I had BitDefender's online scan on my machine, and it didn't uninstall properly. So Security Center still thought I was using BitDefender after I'd switched to Avira. I don't remember whether just cleaning out the rogue files fixed it, or whether I had to delete it's registry entries, too. Fixing the registry isn't the horror story that you've heard, you just have to back it up first, and BE SURE of what you're deleting or DON'T delete it. I have never screwed up a registry, but that's because I religiously follow the above rule.
Security Essentials probably left folders in AppData folder (it's inside your User folder for whatever account your always logged in as), Program Data (right below Program Files in your C drive folders) or Common Files in your Program Files folder. Or all 3. You can look for those 3 folders manually. You can also run searches, like "Security Essentials" or Essentials. I don't know if MS abbreviates the folders. More likely, though, you'll have to search the registry for the rogue entries.

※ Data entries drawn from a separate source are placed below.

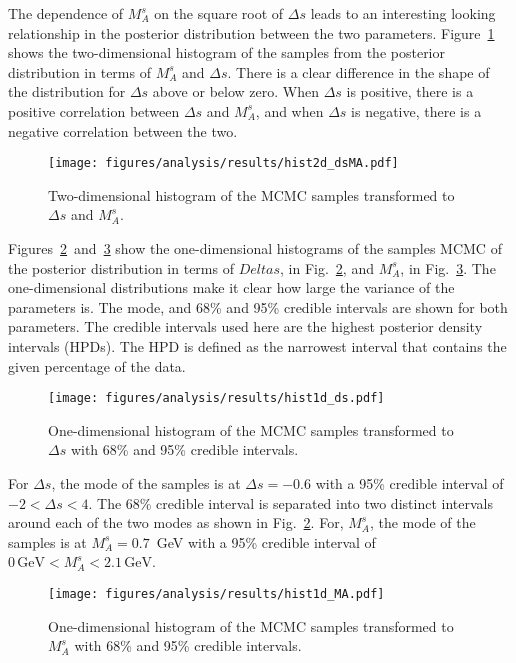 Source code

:     The dependence of $M_A^s$ on the square root of $\Delta s$ leads to an
    interesting looking relationship in the posterior distribution between the
    two parameters. Figure~\ref{fig:hist2dmads} shows the two-dimensional
    histogram of the samples from the posterior distribution in terms of
    $M_A^s$ and $\Delta s$. There is a clear difference in the shape of the
    distribution for $\Delta s$ above or below zero. When $\Delta s$ is
    positive, there is a positive correlation between $\Delta s$ and $M_A^s$,
    and when $\Delta s$ is negative, there is a negative correlation between
    the two.  \begin{figure}[h] \centering
    \texttt{[image: figures/analysis/results/hist2d\_dsMA.pdf]}
    \caption{Two-dimensional histogram of the MCMC samples transformed to
    $\Delta s$ and $M_A^s$.} \label{fig:hist2dmads} \end{figure}

    Figures~\ref{fig:hist1dds}~and~\ref{fig:hist1dma} show the one-dimensional
    histograms of the samples MCMC of the posterior distribution in terms of
    $Delta s$, in Fig.~\ref{fig:hist1dds}, and $M_A^s$, in
    Fig.~\ref{fig:hist1dma}. The one-dimensional distributions make it clear
    how large the variance of the parameters is. The mode, and 68\% and 95\%
    credible intervals are shown for both parameters. The credible intervals
    used here are the highest posterior density intervals (HPDs). The HPD is
    defined as the narrowest interval that contains the given percentage of the
    data.  \begin{figure}[h] \centering
    \texttt{[image: figures/analysis/results/hist1d\_ds.pdf]}
    \caption{One-dimensional histogram of the MCMC samples transformed to
    $\Delta s$ with 68\% and 95\% credible intervals.} \label{fig:hist1dds}
    \end{figure}

    For $\Delta s$, the mode of the samples is at $\Delta s = -0.6$ with a 95\%
    credible interval of $-2 < \Delta s < 4$. The 68\% credible interval is
    separated into two distinct intervals around each of the two modes as shown
    in Fig.~\ref{fig:hist1dds}. For, $M_A^s$, the mode of the samples is at
    $M_A^s = 0.7$~GeV with a 95\% credible interval of $0\, \textrm{GeV} <
    M_A^s < 2.1\, \textrm{GeV}$.
    \begin{figure}[h]
      \centering
      \texttt{[image: figures/analysis/results/hist1d\_MA.pdf]} 
      \caption{One-dimensional histogram of the MCMC samples transformed to
      $M_A^s$ with 68\% and 95\% credible intervals.}
      \label{fig:hist1dma}
    \end{figure}
    
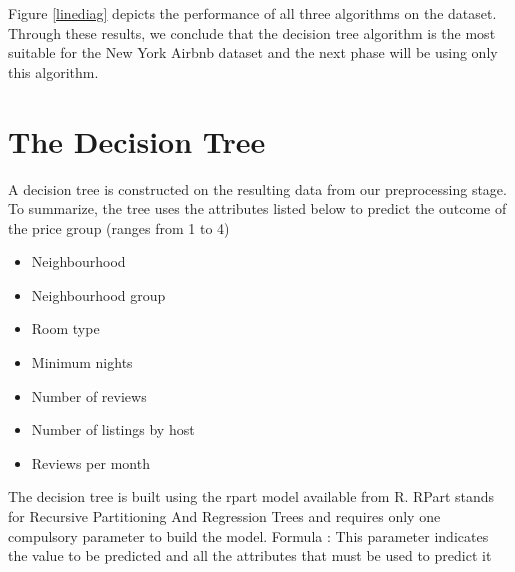 \documentclass{sig-alternate}
\begin{document}
	Figure \ref{linediag} depicts the performance of all three algorithms on the dataset. Through these results, we conclude that the decision tree algorithm is the most suitable for the New York Airbnb dataset and the next phase will be using only this algorithm.
	\section{The Decision Tree} 
	A decision tree is constructed on the resulting data from our preprocessing stage. To summarize, the tree uses the attributes listed below to predict the outcome of the price group (ranges from 1 to 4)
	\begin{itemize}
		\item Neighbourhood
		\item Neighbourhood group
		\item Room type
		\item Minimum nights
		\item Number of reviews
		\item Number of listings by host
		\item Reviews per month
	\end{itemize}
	The decision tree is built using the rpart model available from R. RPart stands for Recursive Partitioning And Regression Trees and requires only one compulsory parameter to build the model. \newline
	Formula : This parameter indicates the value to be predicted and all the attributes that must be used to predict it\newline
\end{document}
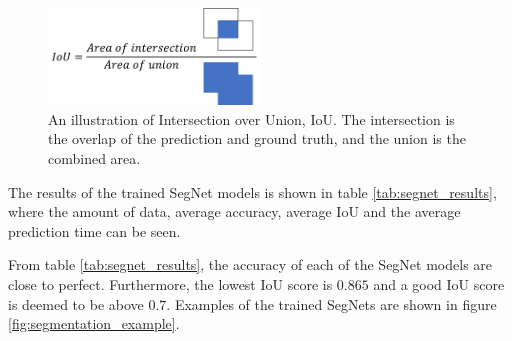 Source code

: \documentclass[../main.tex]{subfiles}
\begin{document}
\begin{figure}[H]
    \centering
    \includegraphics[width=0.5\textwidth]{figures/segmentation/iou.png}
    \caption{An illustration of Intersection over Union, IoU. The intersection is the overlap of the prediction and ground truth, and the union is the combined area.}
    \label{fig:iou_calculation}
\end{figure}

The results of the trained SegNet models is shown in table \ref{tab:segnet_results}, where the amount of data, average accuracy, average IoU and the average prediction time can be seen. 

\begin{table}[H]
\centering
{}
\caption{Results of the implemented SegNet models.}
\label{tab:segnet_results}
\end{table}

From table \ref{tab:segnet_results}, the accuracy of each of the SegNet models are close to perfect. Furthermore, the lowest IoU score is $0.865$ and a good IoU score is deemed to be above $0.7$. Examples of the trained SegNets are shown in figure \ref{fig:segmentation_example}.
\end{document}
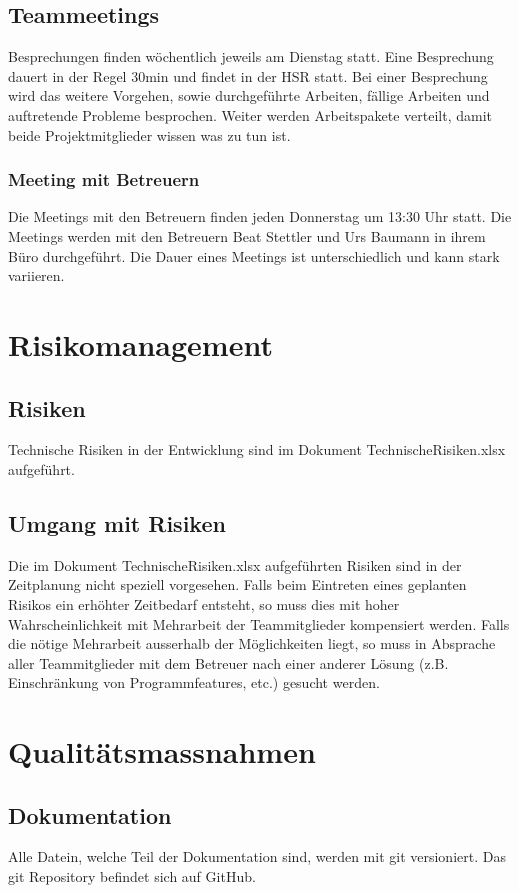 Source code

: \documentclass[a4,12pt]{scrartcl}
\begin{document}
\subsection{Teammeetings}
Besprechungen finden wöchentlich jeweils am Dienstag statt. 
Eine Besprechung dauert in der Regel 30min und findet in der HSR statt. Bei einer Besprechung wird das weitere Vorgehen, sowie durchgeführte Arbeiten, fällige Arbeiten und auftretende Probleme besprochen. Weiter werden Arbeitspakete verteilt, damit beide Projektmitglieder wissen was zu tun ist. 

\subsubsection{Meeting mit Betreuern}
Die Meetings mit den Betreuern finden jeden Donnerstag um 13:30 Uhr statt. 
Die Meetings werden mit den Betreuern Beat Stettler und Urs Baumann in ihrem Büro durchgeführt. Die Dauer eines Meetings ist unterschiedlich und kann stark variieren. 

\section{Risikomanagement}
\subsection{Risiken}
Technische Risiken in der Entwicklung sind im Dokument TechnischeRisiken.xlsx aufgeführt.
\subsection{Umgang mit Risiken}
Die im Dokument TechnischeRisiken.xlsx aufgeführten Risiken sind in der Zeitplanung nicht speziell vorgesehen. Falls beim Eintreten eines geplanten Risikos ein erhöhter Zeitbedarf entsteht, so muss dies mit hoher Wahrscheinlichkeit mit Mehrarbeit der Teammitglieder kompensiert werden. Falls die nötige Mehrarbeit ausserhalb der Möglichkeiten liegt, so muss in Absprache aller Teammitglieder mit dem Betreuer nach einer anderer Lösung (z.B. Einschränkung von Programmfeatures, etc.) gesucht werden.


\section{Qualitätsmassnahmen}

\subsection{Dokumentation}
Alle Datein, welche Teil der Dokumentation sind, werden mit git versioniert. Das git Repository befindet sich auf GitHub.
\end{document}
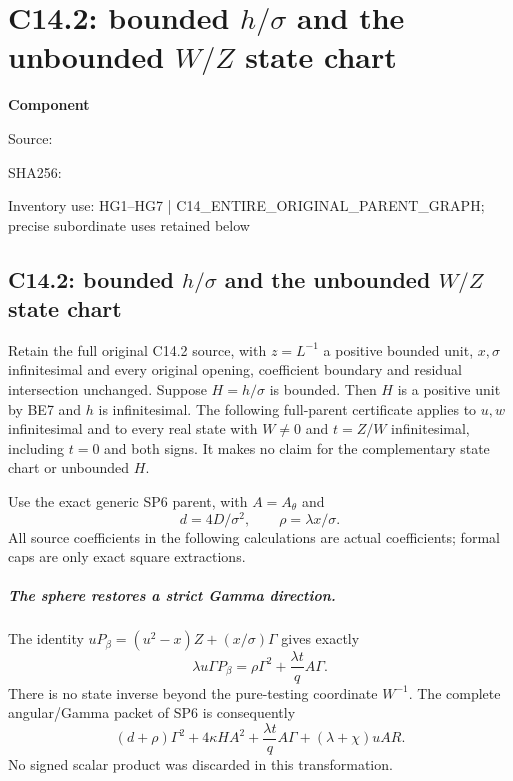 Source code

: \chapter{C14.2: bounded $h/\sigma$ and the unbounded $W/Z$ state chart}
\label{component:pcb3428d66a71}
\noindent\textbf{Component }\par
{\small\noindent Source: \par}
{\small\noindent SHA256: \par}
{\small\noindent Inventory use: HG1--HG7 | C14\_\allowbreak{}ENTIRE\_\allowbreak{}ORIGINAL\_\allowbreak{}PARENT\_\allowbreak{}GRAPH; precise subordinate uses retained below\par}
\medskip
\section{C14.2: bounded $h/\sigma$ and the unbounded $W/Z$ state chart}
\label{pcb3428d66a71:sec:r19-c142-bounded-H}

Retain the full original C14.2 source, with $z=L^{-1}$ a positive
bounded unit, $x,\sigma$ infinitesimal and every original opening,
coefficient boundary and residual intersection unchanged.  Suppose
$H=h/\sigma$ is bounded.  Then $H$ is a positive unit by BE7 and
$h$ is infinitesimal.  The following full-parent certificate applies
to $u,w$ infinitesimal and to every real state with $W\ne0$ and
$t=Z/W$ infinitesimal, including $t=0$ and both signs.  It makes
no claim for the complementary state chart or unbounded $H$.

Use the exact generic SP6 parent, with $A=A_\theta$ and
\[
 d=4D/\sigma^2,\qquad \rho=\lambda x/\sigma.
\]
All source coefficients in the following calculations are actual
coefficients; formal caps are only exact square extractions.

\paragraph{The sphere restores a strict Gamma direction.}
The identity $uP_\beta=(u^2-x)Z+(x/\sigma)\Gamma$ gives exactly
\[
 \lambda u\Gamma P_\beta
       =\rho\Gamma^2+\frac{\lambda t}{q}A\Gamma.
 \tag{HG1}
\]
There is no state inverse beyond the pure-testing coordinate $W^{-1}$.
The complete angular/Gamma packet of SP6 is consequently
\[
 (d+\rho)\Gamma^2+4\kappa H A^2
       +\frac{\lambda t}{q}A\Gamma
       +(\lambda+\chi)uAR.
 \tag{HG2}
\]
No signed scalar product was discarded in this transformation.

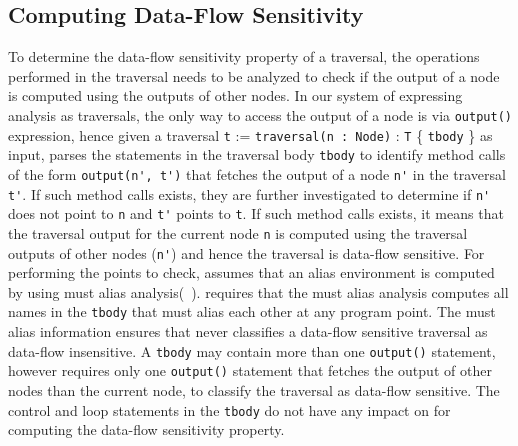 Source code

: 

\subsection{Computing Data-Flow Sensitivity}
\label{sec:df-algo}
To determine the data-flow sensitivity property of a traversal, the operations
performed in the traversal needs to be analyzed to check if the output of a
node is computed using the outputs of other nodes. In our system of expressing
analysis as traversals, the only way to access the output of a node is via
\lstinline|output()| expression, hence given a traversal \lstinline|t| :=
\lstinline|traversal(n : Node)| :
\lstinline|T| \{ \lstinline|tbody| \} as input, 
parses the statements in the traversal body \lstinline|tbody| to identify method
calls of the form \lstinline|output(n', t')| that fetches the output of a node
\lstinline|n'| in the traversal \lstinline|t'|. If such method calls exists,
they are further investigated to determine if \lstinline|n'| does not point to
\lstinline|n| and \lstinline|t'| points to \lstinline|t|.
If such method calls exists, it means that the traversal output for the current
node \lstinline|n| is computed using the traversal outputs of other nodes
(\lstinline|n'|) and hence the traversal is data-flow sensitive.
For performing the points to check,  assumes that
an alias environment is computed by using must alias
analysis(~\cite{must-alias}).  requires that
the must alias analysis computes all names in the \lstinline|tbody| that must
alias each other at any program point. The must alias information ensures that
 never classifies a data-flow sensitive traversal
as data-flow insensitive.
A \lstinline|tbody| may contain more than one \lstinline|output()| statement,
however  requires only one \lstinline|output()|
statement that fetches the output of other nodes than the current node, to
classify the traversal as data-flow sensitive. The control and loop statements
in the \lstinline|tbody| do not have any impact on 
for computing the data-flow sensitivity property.

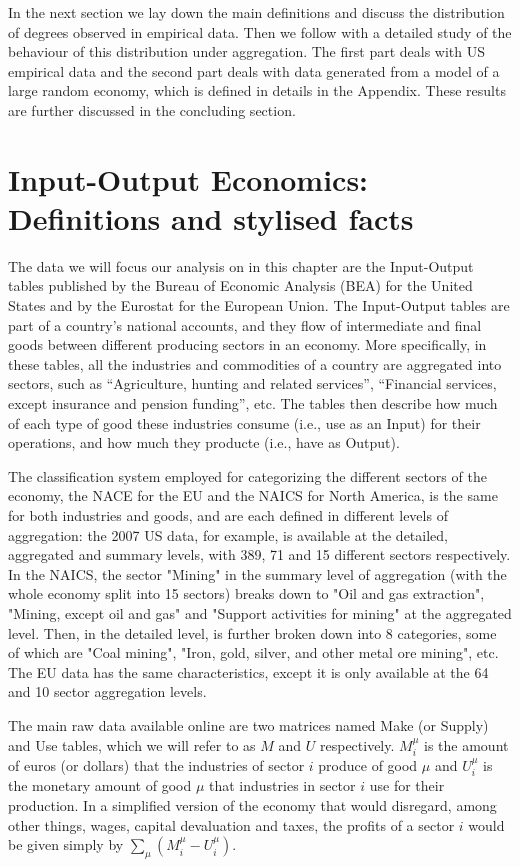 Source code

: In the next section we lay down the main definitions and discuss the
distribution of degrees observed in empirical data.  Then we follow
with a detailed study of the behaviour of this distribution under
aggregation. The first part deals with US empirical data and the
second part deals with data generated from a model of a large random
economy, which is defined in details in the Appendix.  These results
are further discussed in the concluding section.

\section{Input-Output Economics: Definitions and stylised facts}
\label{sec:IO}

The data we will focus our analysis on in this chapter are the Input-Output tables published by
the Bureau of Economic Analysis (BEA) for the United States and by the
Eurostat for the European Union. The Input-Output tables are part of a country's national accounts, and they flow of intermediate and final goods between different producing sectors in an economy. More specifically, in these tables, all the industries
and commodities of a country are aggregated into sectors, such as
``Agriculture, hunting and related services'', ``Financial services,
except insurance and pension funding'', etc. The tables then describe how much of each type of good these industries consume (i.e., use as an Input) for their operations, and how much they producte (i.e., have as Output). 

The classification system employed for categorizing the different sectors of the economy, the NACE for the EU and the NAICS for North America, is the
same for both industries and goods, and are each defined in different levels of
aggregation: the 2007 US data, for example, is available at the
detailed, aggregated and summary levels, with 389, 71 and 15 different
sectors respectively. In the NAICS, the sector "Mining" in the summary level of aggregation (with the whole economy split into 15 sectors) breaks down to "Oil and gas extraction", "Mining, except oil and gas" and "Support activities for mining" at the aggregated level. Then, in the detailed level, is further broken down into 8 categories, some of which are "Coal mining", "Iron, gold, silver, and other metal ore mining", etc. The EU data has the same characteristics, except it is only available at the 64 and 10 sector aggregation levels.

The main raw data available online \cite{bea_data, eurostate_data} are two matrices named Make (or Supply) and Use tables,
which we will refer to as $M$ and $U$ respectively. $M_i^\mu$ is the
amount of euros (or dollars) that the industries of sector $i$ produce
of good $\mu$ and $U_i^\mu$ is the monetary amount of good $\mu$ that
industries in sector $i$ use for their production. In a simplified version of the
economy that would disregard, among other things, wages, capital
devaluation and taxes, the profits of a sector $i$ would be given
simply by $\sum_\mu (M_i^\mu - U_i^\mu)$.

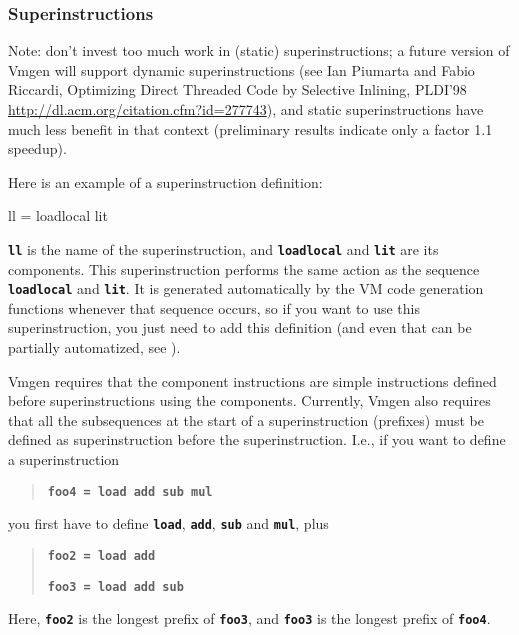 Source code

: \documentclass[10pt,english]{article}
\begin{document}
\subsubsection{Superinstructions\label{sub:Superinstructions}}

Note: don't invest too much work in (static) superinstructions; a
future version of Vmgen will support dynamic superinstructions (see
Ian Piumarta and Fabio Riccardi, Optimizing Direct Threaded Code by
Selective Inlining, PLDI'98 \url{http://dl.acm.org/citation.cfm?id=277743}),
and static superinstructions have much less benefit in that context
(preliminary results indicate only a factor 1.1 speedup).

Here is an example of a superinstruction definition:

\nwenddocs{}\endmoddef
ll = loadlocal lit
\nwendcode{}\nwdocspar

\texttt{\textbf{ll}} is the name of the superinstruction, and \texttt{\textbf{loadlocal}}
and \texttt{\textbf{lit}} are its components. This superinstruction
performs the same action as the sequence \texttt{\textbf{loadlocal}}
and \texttt{\textbf{lit}}. It is generated automatically by the VM
code generation functions whenever that sequence occurs, so if you
want to use this superinstruction, you just need to add this definition
(and even that can be partially automatized, see ).

Vmgen requires that the component instructions are simple instructions
defined before superinstructions using the components. Currently,
Vmgen also requires that all the subsequences at the start of a superinstruction
(prefixes) must be defined as superinstruction before the superinstruction.
I.e., if you want to define a superinstruction
\begin{quotation}
\texttt{\textbf{foo4 = load add sub mul}}
\end{quotation}
you first have to define \texttt{\textbf{load}}, \texttt{\textbf{add}},
\texttt{\textbf{sub}} and \texttt{\textbf{mul}}, plus
\begin{quotation}
\texttt{\textbf{foo2 = load add}}

\texttt{\textbf{foo3 = load add sub}}
\end{quotation}
Here, \texttt{\textbf{foo2}} is the longest prefix of \texttt{\textbf{foo3}},
and \texttt{\textbf{foo3}} is the longest prefix of \texttt{\textbf{foo4}}.
\end{document}
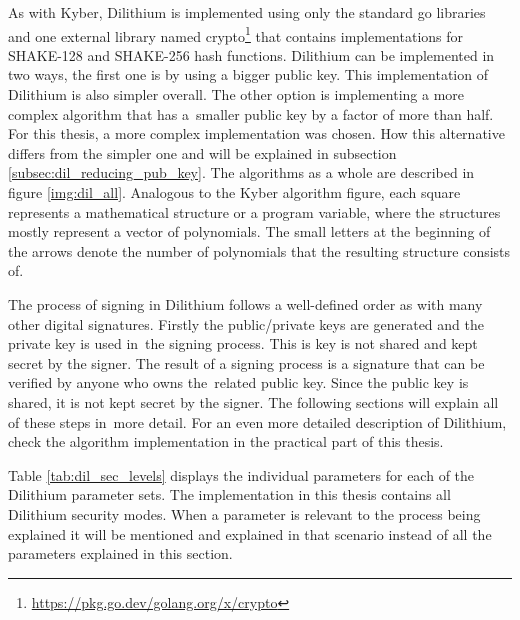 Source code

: As with Kyber, Dilithium is implemented using only the standard go libraries and one external library named crypto\footnote{\url{https://pkg.go.dev/golang.org/x/crypto}} that contains implementations for SHAKE-128 and SHAKE-256 hash functions. Dilithium can be implemented in two ways, the first one is by using a bigger public key. This implementation of Dilithium is also simpler overall. The other option is implementing a more complex algorithm that has a~smaller public key by a factor of more than half. For this thesis, a more complex implementation was chosen. How this alternative differs from the simpler one and will be explained in subsection \ref{subsec:dil_reducing_pub_key}. The algorithms as a whole are described in figure \ref{img:dil_all}. Analogous to the Kyber algorithm figure, each square represents a mathematical structure or a program variable, where the structures mostly represent a vector of polynomials. The small letters at the beginning of the arrows denote the number of polynomials that the resulting structure consists of.

The process of signing in Dilithium follows a well-defined order as with many other digital signatures. Firstly the public/private keys are generated and the private key is used in~the signing process. This is key is not shared and kept secret by the signer. The result of a signing process is a signature that can be verified by anyone who owns the~related public key. Since the public key is shared, it is not kept secret by the signer. The following sections will explain all of these steps in~more detail. For an even more detailed description of Dilithium, check the algorithm implementation in the practical part of this thesis.


Table \ref{tab:dil_sec_levels} displays the individual parameters for each of the Dilithium parameter sets. The implementation in this thesis contains all Dilithium security modes. When a parameter is relevant to the process being explained it will be mentioned and explained in that scenario instead of all the parameters explained in this section.

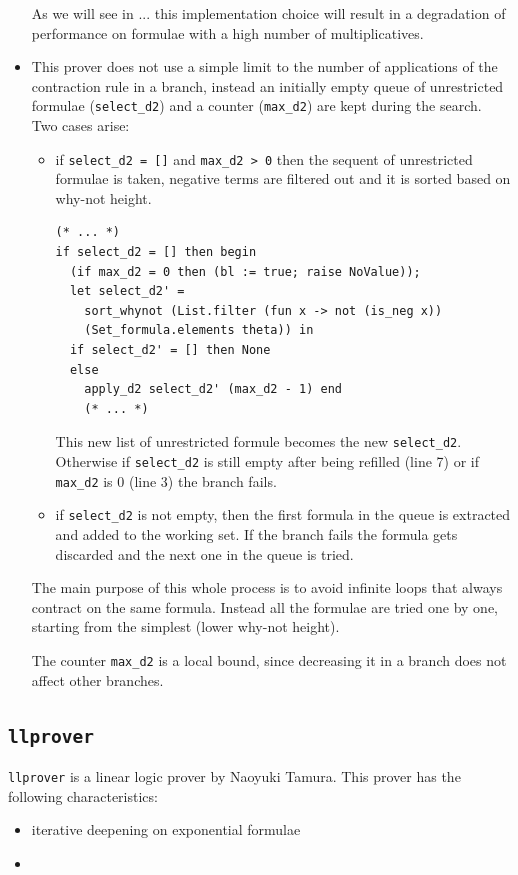 \documentclass[a4paper, 12pt, tesi, english]{report}
\begin{document}
\begin{itemize}
		As we will see in ... %
		this implementation choice will result in a degradation of performance on formulae with a high number of multiplicatives.
	\item This prover does not use a simple limit to the number of applications of the contraction rule in a branch, instead an initially empty queue of unrestricted formulae (\texttt{select\_d2}) and a counter (\texttt{max\_d2}) are kept during the search.
		Two cases arise:
		\begin{itemize}
			\item if \texttt{select\_d2 = []} and \texttt{max\_d2 > 0} then the sequent of unrestricted formulae is taken, negative terms are filtered out and it is sorted based on why-not height.	%
				\begin{lstlisting}[language=caml]
(* ... *)
if select_d2 = [] then begin
  (if max_d2 = 0 then (bl := true; raise NoValue));                    
  let select_d2' = 
    sort_whynot (List.filter (fun x -> not (is_neg x)) 
    (Set_formula.elements theta)) in
  if select_d2' = [] then None
  else
    apply_d2 select_d2' (max_d2 - 1) end
    (* ... *)
				\end{lstlisting}
				This new list of unrestricted formule becomes the new \texttt{select\_d2}.
				Otherwise if \texttt{select\_d2} is still empty after being refilled (line 7) or if \texttt{max\_d2} is 0 (line 3) the branch fails.
			\item if \texttt{select\_d2} is not empty, then the first formula in the queue is extracted and added to the working set.	%
				If the branch fails the formula gets discarded and the next one in the queue is tried.	%
		\end{itemize}
		The main purpose of this whole process is to avoid infinite loops that always contract on the same formula.
		Instead all the formulae are tried one by one, starting from the simplest (lower why-not height).

		The counter \texttt{max\_d2} is a local bound, since decreasing it in a branch does not affect other branches.
\end{itemize}

\subsection{\texttt{llprover}}
\texttt{llprover} is a linear logic prover by Naoyuki Tamura.
This prover has the following characteristics:
\begin{itemize}
	\item iterative deepening on exponential formulae
	\item 
\end{itemize}
\end{document}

Click the start button, and then type regedit into the Search box, or, if your using the Classic Menu: Start>Run>(type)Regedit. Click, meaning highlight, Computer in Regedit, if it isn't already. Then click File>Export. That will give you a Save dialog box and you can save a backup copy of the registry. Or you can highlight any registry entries that you may delete later and just save a copy of whatever you deleted. Then if you want to replace them, or the whole registry, one way is to just right click on the saved file and select the merge option at the top of the menu.
In the edit menu, you'll see the separate find and find next commands, and their standard shortcuts - Control F and F3. You can search for Micorsoft Security Essentials keys and delete them. And, as I've said, if you don't want to save the whole registry, you can select the keys and export them before you delete them, so you can remerge them back in, just in case. But, deleting keys - or even whole folders of keys - that your SURE came from Microsoft Security Essentials is highly unlikely to give you problems.
Or you can just live with the false notification. In reality, it isn't likely to cause you any real problems. It'll just be annoying. Annoying, gee, sounds like a Microsoft product, doesn't it.